• **EXERCISE AIM**: Reproduce the entries word for word but drop every picture.

Pictures paired with source code
- - -

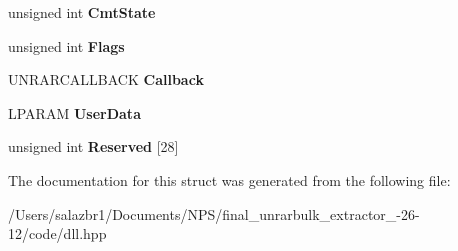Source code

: \begin{DoxyCompactItemize}
\item 
\hypertarget{struct_r_a_r_open_archive_data_ex_a6421dada12c14d6381a1a4b8145f85c5}{unsigned int {\bfseries Cmt\-State}}\label{struct_r_a_r_open_archive_data_ex_a6421dada12c14d6381a1a4b8145f85c5}

\item 
\hypertarget{struct_r_a_r_open_archive_data_ex_af9dc92a113af3fcbefedb5dd5a255b2d}{unsigned int {\bfseries Flags}}\label{struct_r_a_r_open_archive_data_ex_af9dc92a113af3fcbefedb5dd5a255b2d}

\item 
\hypertarget{struct_r_a_r_open_archive_data_ex_a3c6b395f48b12bf435f81b13a1443535}{U\-N\-R\-A\-R\-C\-A\-L\-L\-B\-A\-C\-K {\bfseries Callback}}\label{struct_r_a_r_open_archive_data_ex_a3c6b395f48b12bf435f81b13a1443535}

\item 
\hypertarget{struct_r_a_r_open_archive_data_ex_a5bfc4df980ef254e2c4d44e7756c2282}{L\-P\-A\-R\-A\-M {\bfseries User\-Data}}\label{struct_r_a_r_open_archive_data_ex_a5bfc4df980ef254e2c4d44e7756c2282}

\item 
\hypertarget{struct_r_a_r_open_archive_data_ex_ab9ea3cb6f167bf3ee88badd2c94d6e14}{unsigned int {\bfseries Reserved} \mbox{[}28\mbox{]}}\label{struct_r_a_r_open_archive_data_ex_ab9ea3cb6f167bf3ee88badd2c94d6e14}

\end{DoxyCompactItemize}


The documentation for this struct was generated from the following file\-:\begin{DoxyCompactItemize}
\item 
/\-Users/salazbr1/\-Documents/\-N\-P\-S/final\-\_\-unrarbulk\-\_\-extractor\-\_-\/26-\/12/code/dll.\-hpp\end{DoxyCompactItemize}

- - -

• **RESPONSE FOR THIS EXERCISE**:
Source code

: \begin{DoxyCompactItemize}
\item 
\hypertarget{struct_r_a_r_open_archive_data_ex_a6421dada12c14d6381a1a4b8145f85c5}{unsigned int {\bfseries Cmt\-State}}\label{struct_r_a_r_open_archive_data_ex_a6421dada12c14d6381a1a4b8145f85c5}

\item 
\hypertarget{struct_r_a_r_open_archive_data_ex_af9dc92a113af3fcbefedb5dd5a255b2d}{unsigned int {\bfseries Flags}}\label{struct_r_a_r_open_archive_data_ex_af9dc92a113af3fcbefedb5dd5a255b2d}

\item 
\hypertarget{struct_r_a_r_open_archive_data_ex_a3c6b395f48b12bf435f81b13a1443535}{U\-N\-R\-A\-R\-C\-A\-L\-L\-B\-A\-C\-K {\bfseries Callback}}\label{struct_r_a_r_open_archive_data_ex_a3c6b395f48b12bf435f81b13a1443535}

\item 
\hypertarget{struct_r_a_r_open_archive_data_ex_a5bfc4df980ef254e2c4d44e7756c2282}{L\-P\-A\-R\-A\-M {\bfseries User\-Data}}\label{struct_r_a_r_open_archive_data_ex_a5bfc4df980ef254e2c4d44e7756c2282}

\item 
\hypertarget{struct_r_a_r_open_archive_data_ex_ab9ea3cb6f167bf3ee88badd2c94d6e14}{unsigned int {\bfseries Reserved} \mbox{[}28\mbox{]}}\label{struct_r_a_r_open_archive_data_ex_ab9ea3cb6f167bf3ee88badd2c94d6e14}

\end{DoxyCompactItemize}


The documentation for this struct was generated from the following file\-:\begin{DoxyCompactItemize}
\item 
/\-Users/salazbr1/\-Documents/\-N\-P\-S/final\-\_\-unrarbulk\-\_\-extractor\-\_-\/26-\/12/code/dll.\-hpp\end{DoxyCompactItemize}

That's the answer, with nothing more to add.